I went to my parents' house this morning to pick up a few things. I don't get to spend a lot of time with them. The bf always gives me a hard time for spending any time with my parents, and he was planning on coming over, so I cut my time with my parents short as not to upset him. I was home cleaning and making food for him before he got here. 

The real reason it was important for him to come over is that I was meeting someone from craigslist to sell some furniture, and I didn't feel comfortable being here by myself. He called me to tell me he doesn't feel like coming anymore because he was too tired (from being up all night doing drugs and playing video games). He also said it's too late for him to be out (2:30 in the afternoon). 

This must sound like such an insignificant thing, but I'm done. He has been physically, verbally, and emotionally abusive for years. He is a financial drain on me. If he doesn't care enough to come over when he said he would for my SAFETY, then I can't do it anymore. 

I have lost most of my friends because this relationship was so isolating. I'm afraid of being alone but I have to do it. I have never broken up with him before - I told him that I would never threaten it unless I meant it. It sucks because I've "lent" him a few thousand dollars recently that he's been in the process of paying back. That's probably gone. 

It's pathetic that he's 40 and I'm 25 and he makes 3x as much as me... yet I'm constantly giving him money for his bills, his child support, and drugs. I know I'm worth more than that. I'm crying as I'm typing this because I'm so scared of being on my own. I've been with him since I was 19, so I haven't really experienced being an adult without being with him.

Oh yeah, and we work together. In a small office. I am dreading work. I just came to this board for some support, since I'm sure many people have been through crap like this before. Above everything else I want the strength to stay away and not let him guilt me into getting back with him!


----------



## everafter (Mar 10, 2011)

Sounds like an excellent decision. I know it won't be easy, but you deserve better.


----------



## brighterlight (Aug 13, 2009)

I just got on here. Ask your parents to help you through this. You are doing what is best for you, tell him it's over. Get out of that cycle of abuse and drugs. Your only 25, you have your whole life ahead of you. Find someone that will treat you with respect, kindness and love. Real men do not physically abuse woman - i hope you understand that. Get out of that relationship - yesterday!!!
_Posted via Mobile Device_


----------



## Catherine602 (Oct 14, 2010)

As soon as I started reading I knew he was older. Sometimes older men get into relationships with young women because they think they are easier to control. He may be such a man. He isolates you because he knows a lot more of the world than you. 
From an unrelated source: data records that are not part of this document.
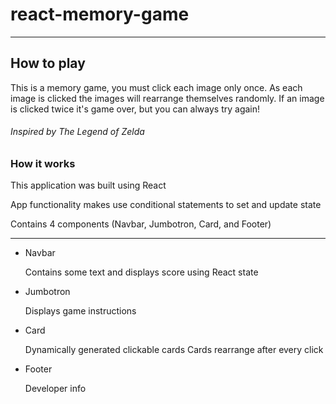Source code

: # react-memory-game

---

## How to play

This is a memory game, you must click each image only once.
As each image is clicked the images will rearrange themselves randomly.
If an image is clicked twice it's game over, but you can always try again!


###### Inspired by The Legend of Zelda


### How it works

This application was built using React

App functionality makes use conditional statements to set and update state

Contains 4 components (Navbar, Jumbotron, Card, and Footer)

---

* Navbar

  Contains some text and displays score using React state
  
* Jumbotron

  Displays game instructions
  
* Card

  Dynamically generated clickable cards
  Cards rearrange after every click
  
* Footer

  Developer info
He knows that with experience and exposure to normal men he could not compete. Do your parents know what is going on? Have you told them he is abusive. Can you get another job and go home temporarily for support. You may need a restraining order. 

You need all of the support you can manage. Go to your parent and stay for a while. 

Find a man close to your age now - he will be at the same stage in life as you and he will want to get out and explore the world and experience the joy of it. This 40 yo man had his chance to explore but he steals your your chances . In essence he wants you to be 40 with him. Let this sad 40yr old man find a 40 woman who he can control and wants to be shut away with him. 

Don't be persuaded to go back he will not change.
_Posted via Mobile Device_


----------



## xArielle (Aug 2, 2011)

You've kinda never been an adult at all. You're going to love being without him (or anyone else who uses you) sooner than you think.


----------



## confusedinlove (Mar 9, 2009)

Thanks all for the support. It has been tough but I know it's the right decision. It really helps me to hear other points of view - he has told me for so long that I have so many issues and I'm so difficult that no one but him will love me. I know he's just trying to isolate me more by saying that, but after hearing it for so long, it takes a toll on my self esteem. 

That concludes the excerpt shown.